Su pontificado me marcó muchísimo, tanto que no he dejado de echarle de menos, aunque no esté de acuerdo en todo lo que hizo como papa ni en todo lo que escribió como teólogo; en esa época había más libertad que ahora para realizar un «sano ejercicio» de disentimiento.

Por otra parte, es innegable que, desde entonces, las cosas han cambiado bastante en la Iglesia.

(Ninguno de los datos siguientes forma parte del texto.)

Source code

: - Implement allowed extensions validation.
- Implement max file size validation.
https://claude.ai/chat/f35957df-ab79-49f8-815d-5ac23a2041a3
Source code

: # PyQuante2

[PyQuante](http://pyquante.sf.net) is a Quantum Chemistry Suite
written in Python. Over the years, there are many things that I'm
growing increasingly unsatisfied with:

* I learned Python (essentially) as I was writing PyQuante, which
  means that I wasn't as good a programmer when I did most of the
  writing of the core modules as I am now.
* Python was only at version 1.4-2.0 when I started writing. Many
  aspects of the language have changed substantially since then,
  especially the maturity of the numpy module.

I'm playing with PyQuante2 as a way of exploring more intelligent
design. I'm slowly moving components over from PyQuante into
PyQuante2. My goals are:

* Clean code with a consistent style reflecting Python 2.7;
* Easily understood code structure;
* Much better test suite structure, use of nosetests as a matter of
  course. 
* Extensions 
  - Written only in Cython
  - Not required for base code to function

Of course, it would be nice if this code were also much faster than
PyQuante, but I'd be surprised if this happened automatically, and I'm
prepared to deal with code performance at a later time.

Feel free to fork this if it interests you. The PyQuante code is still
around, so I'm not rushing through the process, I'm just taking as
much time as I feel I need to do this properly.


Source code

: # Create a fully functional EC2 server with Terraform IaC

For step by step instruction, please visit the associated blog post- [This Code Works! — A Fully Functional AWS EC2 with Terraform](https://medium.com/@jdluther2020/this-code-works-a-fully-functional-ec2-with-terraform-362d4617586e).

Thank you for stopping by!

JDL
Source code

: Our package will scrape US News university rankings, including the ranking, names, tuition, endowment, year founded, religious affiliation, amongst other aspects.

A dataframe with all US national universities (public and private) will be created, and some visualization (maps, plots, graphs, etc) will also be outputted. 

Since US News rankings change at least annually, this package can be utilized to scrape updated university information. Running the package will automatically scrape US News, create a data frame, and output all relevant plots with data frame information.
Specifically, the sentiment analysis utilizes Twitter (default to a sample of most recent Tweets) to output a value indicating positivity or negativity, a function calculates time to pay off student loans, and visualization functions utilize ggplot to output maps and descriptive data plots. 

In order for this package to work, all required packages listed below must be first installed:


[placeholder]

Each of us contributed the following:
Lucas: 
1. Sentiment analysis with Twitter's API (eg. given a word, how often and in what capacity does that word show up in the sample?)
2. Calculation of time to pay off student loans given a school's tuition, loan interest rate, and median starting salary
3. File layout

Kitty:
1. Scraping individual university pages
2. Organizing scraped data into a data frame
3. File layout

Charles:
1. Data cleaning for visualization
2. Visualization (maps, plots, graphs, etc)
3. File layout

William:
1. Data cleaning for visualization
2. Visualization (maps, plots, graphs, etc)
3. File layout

Tampoco voy a juzgar moralmente al papa Francisco ni le faltaré al respeto, habida cuenta de que ostenta el supremo ministerio del apostolado, pero, a la hora de hacer un balance honesto y serio de su pontificado, alejándome de toda suerte de «morbosa papolatría», me es inevitable concluir que esta última década no ha supuesto, propiamente hablando, una «primavera eclesial», como curiosamente les oí decir a unos sacerdotes nostálgicos de los años 70.

Vivimos, en este preciso «articulus temporum» de la historia, en un estado de decadencia tal que podríamos calificarlo de «época de hierro» -así lo siento yo-, lo cual choca frontalmente con la actitud de ingenuo optimismo que manifiesta la legión de sinodalistas radicales. De todos modos, nunca debemos perder la esperanza ni durante los «años de hierro» ni, mucho menos, en los años venideros de persecución; la Iglesia es de Dios y, como tal, es indefectible, pues depende teológica y metafísicamente de las «promesas de Cristo» relativas a su «perpetua asistencia». Dado que hoy es la festividad de Nuestra Señora de Lourdes, roguemos a la Santísima Virgen, «Mater Ecclesiae», para que interceda por la cristiandad, guardándola de todo peligro bajo su manto protector.

Confiemos en la Virgen María, pues, no lo olvidemos, ella es la «Omnipotente suplicante».